- [Directions] Report each line of the data that has "looking" somewhere in it.

- [Exercise data]
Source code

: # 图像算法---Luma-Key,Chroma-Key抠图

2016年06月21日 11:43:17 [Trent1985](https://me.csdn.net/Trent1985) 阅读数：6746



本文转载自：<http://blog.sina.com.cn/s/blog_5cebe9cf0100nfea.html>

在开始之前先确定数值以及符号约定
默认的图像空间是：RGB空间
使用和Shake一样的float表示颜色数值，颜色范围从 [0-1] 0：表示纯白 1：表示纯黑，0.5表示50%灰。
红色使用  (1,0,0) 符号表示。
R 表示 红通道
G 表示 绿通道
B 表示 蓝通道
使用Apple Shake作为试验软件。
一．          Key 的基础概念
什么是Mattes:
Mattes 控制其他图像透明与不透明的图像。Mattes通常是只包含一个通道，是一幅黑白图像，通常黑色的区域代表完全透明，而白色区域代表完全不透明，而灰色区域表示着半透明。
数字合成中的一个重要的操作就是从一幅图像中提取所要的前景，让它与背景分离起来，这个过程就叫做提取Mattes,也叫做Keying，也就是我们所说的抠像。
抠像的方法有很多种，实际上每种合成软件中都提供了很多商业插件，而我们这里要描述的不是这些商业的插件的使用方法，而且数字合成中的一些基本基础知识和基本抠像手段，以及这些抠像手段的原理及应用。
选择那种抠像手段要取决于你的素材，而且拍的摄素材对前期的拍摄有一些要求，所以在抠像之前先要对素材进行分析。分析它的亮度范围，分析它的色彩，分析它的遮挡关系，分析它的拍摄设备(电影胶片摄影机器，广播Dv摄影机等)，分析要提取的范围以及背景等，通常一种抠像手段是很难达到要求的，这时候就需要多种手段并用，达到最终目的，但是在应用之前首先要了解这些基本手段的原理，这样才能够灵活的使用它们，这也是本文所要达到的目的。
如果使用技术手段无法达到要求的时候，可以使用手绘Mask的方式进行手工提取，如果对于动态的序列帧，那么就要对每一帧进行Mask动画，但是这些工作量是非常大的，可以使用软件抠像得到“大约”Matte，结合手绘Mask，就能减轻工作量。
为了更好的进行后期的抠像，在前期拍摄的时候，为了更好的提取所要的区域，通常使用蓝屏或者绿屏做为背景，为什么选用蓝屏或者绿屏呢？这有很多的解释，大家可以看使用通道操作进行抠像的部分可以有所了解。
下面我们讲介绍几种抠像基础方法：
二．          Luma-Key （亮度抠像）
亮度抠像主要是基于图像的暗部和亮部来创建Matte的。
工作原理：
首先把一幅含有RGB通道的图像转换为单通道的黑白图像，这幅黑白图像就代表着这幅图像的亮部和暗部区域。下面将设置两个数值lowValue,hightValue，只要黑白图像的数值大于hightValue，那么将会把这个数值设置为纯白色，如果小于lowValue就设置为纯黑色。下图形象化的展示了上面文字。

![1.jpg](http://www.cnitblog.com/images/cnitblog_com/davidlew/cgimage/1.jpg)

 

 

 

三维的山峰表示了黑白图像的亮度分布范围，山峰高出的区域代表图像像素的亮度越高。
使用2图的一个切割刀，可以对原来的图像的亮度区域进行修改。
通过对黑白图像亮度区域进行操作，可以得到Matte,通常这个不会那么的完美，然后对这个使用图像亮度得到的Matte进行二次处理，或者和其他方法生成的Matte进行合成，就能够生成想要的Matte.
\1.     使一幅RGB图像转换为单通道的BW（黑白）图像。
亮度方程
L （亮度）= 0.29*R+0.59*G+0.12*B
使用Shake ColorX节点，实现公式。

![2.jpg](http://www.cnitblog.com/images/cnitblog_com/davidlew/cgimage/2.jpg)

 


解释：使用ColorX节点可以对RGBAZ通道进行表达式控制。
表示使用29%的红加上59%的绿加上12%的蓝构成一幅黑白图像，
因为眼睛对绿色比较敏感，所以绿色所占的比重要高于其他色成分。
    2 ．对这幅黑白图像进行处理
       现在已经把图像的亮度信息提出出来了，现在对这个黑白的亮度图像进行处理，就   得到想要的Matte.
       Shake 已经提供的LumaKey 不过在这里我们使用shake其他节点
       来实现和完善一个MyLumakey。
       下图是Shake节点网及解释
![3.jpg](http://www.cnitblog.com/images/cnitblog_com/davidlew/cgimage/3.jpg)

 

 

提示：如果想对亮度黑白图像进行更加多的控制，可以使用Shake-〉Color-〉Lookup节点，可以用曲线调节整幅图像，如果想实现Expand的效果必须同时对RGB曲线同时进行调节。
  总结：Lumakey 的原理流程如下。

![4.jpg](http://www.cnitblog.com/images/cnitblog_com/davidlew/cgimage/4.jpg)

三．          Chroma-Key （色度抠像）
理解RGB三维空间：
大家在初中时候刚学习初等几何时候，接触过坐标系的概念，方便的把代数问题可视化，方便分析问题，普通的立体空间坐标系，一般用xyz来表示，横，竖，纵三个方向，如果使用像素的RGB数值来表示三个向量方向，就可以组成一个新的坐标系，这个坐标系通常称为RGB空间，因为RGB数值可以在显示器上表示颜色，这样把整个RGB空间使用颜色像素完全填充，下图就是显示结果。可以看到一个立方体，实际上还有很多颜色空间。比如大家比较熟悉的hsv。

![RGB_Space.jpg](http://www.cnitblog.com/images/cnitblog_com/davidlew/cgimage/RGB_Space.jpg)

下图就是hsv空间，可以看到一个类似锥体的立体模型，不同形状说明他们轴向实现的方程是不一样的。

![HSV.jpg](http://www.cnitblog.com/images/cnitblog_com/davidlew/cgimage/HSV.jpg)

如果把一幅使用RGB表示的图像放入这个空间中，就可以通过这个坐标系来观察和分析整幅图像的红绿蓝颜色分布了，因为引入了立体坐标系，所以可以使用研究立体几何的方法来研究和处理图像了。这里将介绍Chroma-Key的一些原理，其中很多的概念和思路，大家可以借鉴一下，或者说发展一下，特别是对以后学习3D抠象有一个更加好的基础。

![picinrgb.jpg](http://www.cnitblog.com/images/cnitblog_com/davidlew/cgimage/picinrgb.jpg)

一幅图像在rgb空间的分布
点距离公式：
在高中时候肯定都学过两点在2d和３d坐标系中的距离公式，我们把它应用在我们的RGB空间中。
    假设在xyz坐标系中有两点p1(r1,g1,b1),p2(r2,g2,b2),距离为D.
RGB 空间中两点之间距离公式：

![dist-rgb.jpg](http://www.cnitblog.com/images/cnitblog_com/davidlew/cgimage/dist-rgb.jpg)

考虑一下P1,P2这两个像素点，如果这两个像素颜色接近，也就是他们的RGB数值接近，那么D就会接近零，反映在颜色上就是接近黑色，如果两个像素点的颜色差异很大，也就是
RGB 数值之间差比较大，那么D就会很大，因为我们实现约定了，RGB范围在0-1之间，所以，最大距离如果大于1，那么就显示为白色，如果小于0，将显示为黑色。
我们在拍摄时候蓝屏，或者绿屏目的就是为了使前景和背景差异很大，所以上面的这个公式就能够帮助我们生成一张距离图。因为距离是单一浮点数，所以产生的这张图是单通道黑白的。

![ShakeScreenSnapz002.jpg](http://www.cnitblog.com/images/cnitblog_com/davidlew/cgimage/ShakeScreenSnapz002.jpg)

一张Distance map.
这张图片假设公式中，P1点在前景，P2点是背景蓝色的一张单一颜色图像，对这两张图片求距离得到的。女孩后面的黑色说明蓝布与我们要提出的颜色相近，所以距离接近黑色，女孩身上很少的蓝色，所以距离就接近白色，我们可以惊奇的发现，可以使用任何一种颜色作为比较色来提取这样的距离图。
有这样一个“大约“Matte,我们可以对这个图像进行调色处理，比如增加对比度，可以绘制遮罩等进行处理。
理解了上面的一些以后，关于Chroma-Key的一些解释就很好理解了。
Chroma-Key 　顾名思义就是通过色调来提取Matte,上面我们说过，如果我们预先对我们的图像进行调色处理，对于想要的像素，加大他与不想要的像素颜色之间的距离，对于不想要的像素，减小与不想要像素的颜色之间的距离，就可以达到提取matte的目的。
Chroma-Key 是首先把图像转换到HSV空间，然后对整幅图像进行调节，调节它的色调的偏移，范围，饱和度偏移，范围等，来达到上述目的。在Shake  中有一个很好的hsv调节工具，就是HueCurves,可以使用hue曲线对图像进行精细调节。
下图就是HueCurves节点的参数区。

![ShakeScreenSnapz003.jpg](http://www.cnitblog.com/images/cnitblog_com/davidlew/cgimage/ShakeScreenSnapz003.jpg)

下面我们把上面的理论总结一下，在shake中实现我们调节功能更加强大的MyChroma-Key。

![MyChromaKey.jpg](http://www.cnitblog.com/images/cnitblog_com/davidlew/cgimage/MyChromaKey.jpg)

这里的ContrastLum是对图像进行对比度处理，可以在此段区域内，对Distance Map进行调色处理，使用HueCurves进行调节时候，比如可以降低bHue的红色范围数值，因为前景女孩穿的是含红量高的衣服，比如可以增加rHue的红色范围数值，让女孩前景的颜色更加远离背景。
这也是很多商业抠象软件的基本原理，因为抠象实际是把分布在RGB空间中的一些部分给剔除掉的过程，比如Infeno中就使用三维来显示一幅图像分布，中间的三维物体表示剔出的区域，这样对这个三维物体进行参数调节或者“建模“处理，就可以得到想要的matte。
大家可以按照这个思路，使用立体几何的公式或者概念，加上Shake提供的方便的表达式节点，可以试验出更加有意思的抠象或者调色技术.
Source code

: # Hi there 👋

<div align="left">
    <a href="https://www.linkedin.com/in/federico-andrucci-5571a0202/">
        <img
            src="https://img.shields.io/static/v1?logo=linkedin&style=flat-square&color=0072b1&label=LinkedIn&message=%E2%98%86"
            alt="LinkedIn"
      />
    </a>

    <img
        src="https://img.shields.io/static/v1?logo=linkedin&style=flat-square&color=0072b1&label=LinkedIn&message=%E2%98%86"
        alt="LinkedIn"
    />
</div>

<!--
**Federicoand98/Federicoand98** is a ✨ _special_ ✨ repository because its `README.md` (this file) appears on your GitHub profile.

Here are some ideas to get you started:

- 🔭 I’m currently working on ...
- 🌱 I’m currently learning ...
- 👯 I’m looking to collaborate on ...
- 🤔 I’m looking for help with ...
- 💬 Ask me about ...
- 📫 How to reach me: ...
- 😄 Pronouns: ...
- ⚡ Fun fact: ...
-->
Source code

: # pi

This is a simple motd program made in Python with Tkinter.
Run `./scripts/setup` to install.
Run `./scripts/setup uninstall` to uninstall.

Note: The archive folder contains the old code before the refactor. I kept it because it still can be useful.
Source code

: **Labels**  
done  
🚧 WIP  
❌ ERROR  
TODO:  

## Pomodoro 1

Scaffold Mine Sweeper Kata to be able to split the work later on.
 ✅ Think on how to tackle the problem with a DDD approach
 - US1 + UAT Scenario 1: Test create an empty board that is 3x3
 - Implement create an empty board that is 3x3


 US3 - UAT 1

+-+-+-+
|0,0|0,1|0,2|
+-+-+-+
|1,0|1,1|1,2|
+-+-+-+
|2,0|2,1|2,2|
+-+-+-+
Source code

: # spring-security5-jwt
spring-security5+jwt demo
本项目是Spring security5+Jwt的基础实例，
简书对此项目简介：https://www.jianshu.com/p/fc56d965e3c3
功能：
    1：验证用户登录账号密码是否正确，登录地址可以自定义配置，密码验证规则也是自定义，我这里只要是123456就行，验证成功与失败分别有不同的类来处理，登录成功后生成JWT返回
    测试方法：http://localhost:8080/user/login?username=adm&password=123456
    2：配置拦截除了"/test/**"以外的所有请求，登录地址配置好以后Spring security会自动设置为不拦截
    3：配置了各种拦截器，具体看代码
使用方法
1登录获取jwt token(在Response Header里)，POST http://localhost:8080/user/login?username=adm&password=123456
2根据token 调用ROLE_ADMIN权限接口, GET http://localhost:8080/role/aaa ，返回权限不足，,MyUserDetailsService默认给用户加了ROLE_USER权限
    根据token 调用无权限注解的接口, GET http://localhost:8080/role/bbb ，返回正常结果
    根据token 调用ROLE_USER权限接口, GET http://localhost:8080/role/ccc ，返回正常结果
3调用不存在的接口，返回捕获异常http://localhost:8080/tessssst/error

- [Reply to the task]
- 👯 I’m looking to collaborate on ...
- 🤔 I’m looking for help with ...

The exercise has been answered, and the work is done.